Parrette was nowhere in sight; everyone was busy. The sense
of relief, almost a holiday relief, when she first came topside had vanished
with the sun, and the disappearance of the dead into the water.

Anna closed the door behind her, to shut out as much noise
as she could, and stepped toward the captain’s cot, but pitched into the
bulkhead when the ship yawed. Her shoulders bumped the carving in the wall as
she braced herself, knees locked, her hands tightly holding the cup to keep it
from spilling.

The steady swell was building, or maybe it was her own
exhaustion. When the floor slanted the other way, she ran the few steps and
caught herself against the swinging cot, and did her best to steady it.

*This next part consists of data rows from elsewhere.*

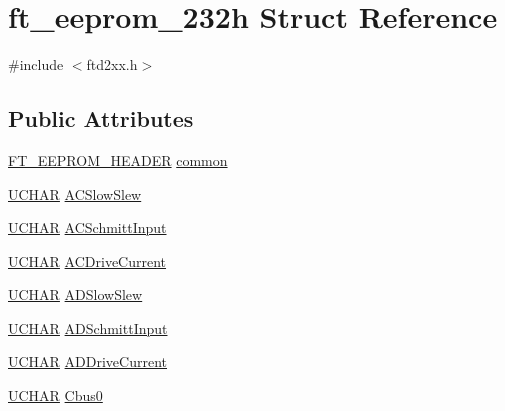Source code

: \hypertarget{structft__eeprom__232h}{}\section{ft\+\_\+eeprom\+\_\+232h Struct Reference}
\label{structft__eeprom__232h}


{\ttfamily \#include $<$ftd2xx.\+h$>$}

\subsection*{Public Attributes}
\begin{DoxyCompactItemize}
\item 
\hyperlink{LALUsbMLx64_2include_2ftd2xx_8h_ad5a6f519cd67a403fd8742756462394e}{F\+T\+\_\+\+E\+E\+P\+R\+O\+M\+\_\+\+H\+E\+A\+D\+ER} \hyperlink{structft__eeprom__232h_a37234d2dd02343759c92fd97e4835ccb}{common}
\item 
\hyperlink{CatCaloProto40MHz_2inc_2WinTypes_8h_a4f4bb67531a9bf6f0b9c6ad76aeba587}{U\+C\+H\+AR} \hyperlink{structft__eeprom__232h_a3cfbbe62de0029839534fb469a9b50c9}{A\+C\+Slow\+Slew}
\item 
\hyperlink{CatCaloProto40MHz_2inc_2WinTypes_8h_a4f4bb67531a9bf6f0b9c6ad76aeba587}{U\+C\+H\+AR} \hyperlink{structft__eeprom__232h_a025e35a0ae019370a4ea968f1cc2df2b}{A\+C\+Schmitt\+Input}
\item 
\hyperlink{CatCaloProto40MHz_2inc_2WinTypes_8h_a4f4bb67531a9bf6f0b9c6ad76aeba587}{U\+C\+H\+AR} \hyperlink{structft__eeprom__232h_a8cb3fbf23ced09e59165178aee3f3c57}{A\+C\+Drive\+Current}
\item 
\hyperlink{CatCaloProto40MHz_2inc_2WinTypes_8h_a4f4bb67531a9bf6f0b9c6ad76aeba587}{U\+C\+H\+AR} \hyperlink{structft__eeprom__232h_a192cf979058aac20dbea8840a35f1bae}{A\+D\+Slow\+Slew}
\item 
\hyperlink{CatCaloProto40MHz_2inc_2WinTypes_8h_a4f4bb67531a9bf6f0b9c6ad76aeba587}{U\+C\+H\+AR} \hyperlink{structft__eeprom__232h_a9d6cc1ae3e56bad64ba55a3db9cd845c}{A\+D\+Schmitt\+Input}
\item 
\hyperlink{CatCaloProto40MHz_2inc_2WinTypes_8h_a4f4bb67531a9bf6f0b9c6ad76aeba587}{U\+C\+H\+AR} \hyperlink{structft__eeprom__232h_a6aa2aea692700ed5e98a958819db3944}{A\+D\+Drive\+Current}
\item 
\hyperlink{CatCaloProto40MHz_2inc_2WinTypes_8h_a4f4bb67531a9bf6f0b9c6ad76aeba587}{U\+C\+H\+AR} \hyperlink{structft__eeprom__232h_aac7c9328aa4b74813b1fbd73a0a6afbd}{Cbus0}
\item 

\end{DoxyCompactItemize}
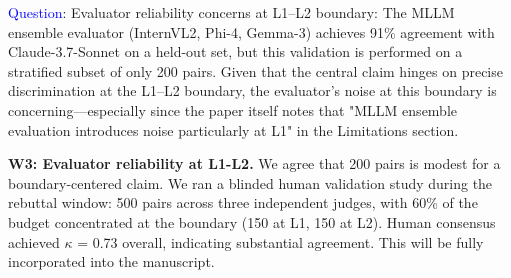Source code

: 


\textcolor{blue}{Question}: Evaluator reliability concerns at L1–L2 boundary: The MLLM ensemble evaluator (InternVL2, Phi-4, Gemma-3) achieves 91\% agreement with Claude-3.7-Sonnet on a held-out set, but this validation is performed on a stratified subset of only 200 pairs. Given that the central claim hinges on precise discrimination at the L1–L2 boundary, the evaluator's noise at this boundary is concerning—especially since the paper itself notes that "MLLM ensemble evaluation introduces noise particularly at L1" in the Limitations section.



\textbf{W3: Evaluator reliability at L1-L2.} We agree that 200 pairs is modest for a boundary-centered claim. We ran a blinded human validation study during the rebuttal window: 500 pairs across three independent judges, with 60\% of the budget concentrated at the boundary (150 at L1, 150 at L2). Human consensus achieved $\kappa$ = 0.73 overall, indicating substantial agreement. This will be fully incorporated into the manuscript.




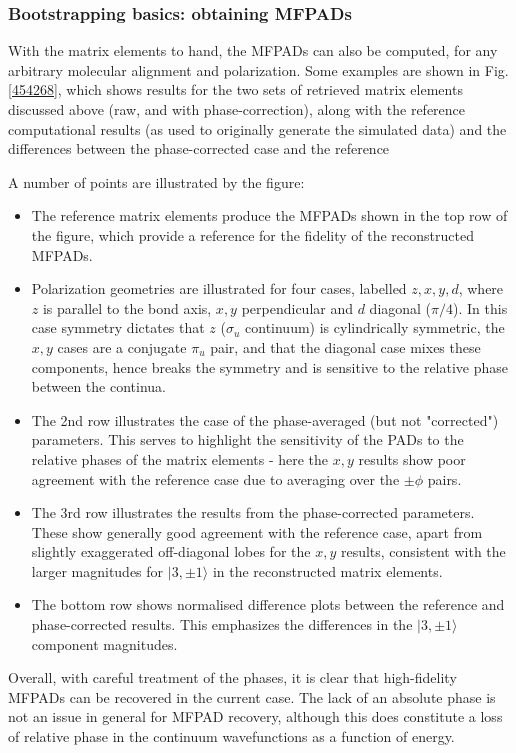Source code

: \subsubsection{Bootstrapping basics: obtaining MFPADs}

With the matrix elements to hand, the MFPADs can also be computed, for any arbitrary molecular alignment and polarization. Some examples are shown in Fig. \ref{454268}, which shows results for the two sets of retrieved matrix elements discussed above (raw, and with phase-correction), along with the reference computational results (as used to originally generate the simulated data) and the differences between the phase-corrected case and the reference 

A number of points are illustrated by the figure:

\begin{itemize}
\item The reference matrix elements produce the MFPADs shown in the top row of the figure, which provide a reference for the fidelity of the reconstructed MFPADs. 
\item Polarization geometries are illustrated for four cases, labelled $z,x,y,d$, where $z$ is parallel to the bond axis, $x,y$ perpendicular and $d$ diagonal ($\pi/4$). In this case symmetry dictates that $z$ ($\sigma_u$ continuum) is cylindrically symmetric, the $x,y$ cases are a conjugate $\pi_u$ pair, and that the diagonal case mixes these components, hence breaks the symmetry and is sensitive to the relative phase between the continua.
\item The 2nd row illustrates the case of the phase-averaged (but not "corrected") parameters. This serves to highlight the sensitivity of the PADs to the relative phases of the matrix elements - here the $x,y$ results show poor agreement with the reference case due to averaging over the $\pm\phi$ pairs.
\item The 3rd row illustrates the results from the phase-corrected parameters. These show generally good agreement with the reference case, apart from slightly exaggerated off-diagonal lobes for the $x,y$ results, consistent with the larger magnitudes for $|3,\pm1\rangle$ in the reconstructed matrix elements.
\item The bottom row shows normalised difference plots between the reference and phase-corrected results. This emphasizes the differences in the $|3,\pm1\rangle$ component magnitudes.
\end{itemize}

Overall, with careful treatment of the phases, it is clear that high-fidelity MFPADs can be recovered in the current case. The lack of an absolute phase is not an issue in general for MFPAD recovery, although this does constitute a loss of relative phase in the continuum wavefunctions as a function of energy. %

Captain Duncannon lay with his eyes shut. The lantern swung
behind her, and as her shadow crossed his eyelids, he opened his eyes. He saw
her, and turned his head minutely, his eyes narrowing.

“Please drink this.” Anna slid her fingers under the curve
of his neck, a gesture well remembered from her father’s last days. She lifted
his head, and in spite of the sway of deck, bed, and light in three distinct
parabolas, she held him steady enough to get the rest of the cup into him, sip
by sip.

Then she gently laid his head onto the pillow, her fingers
sliding through his hair. It was unexpectedly fine, in spite of its tangled
state, the grit of brine, of dripping pitch from the rigging, of smoke.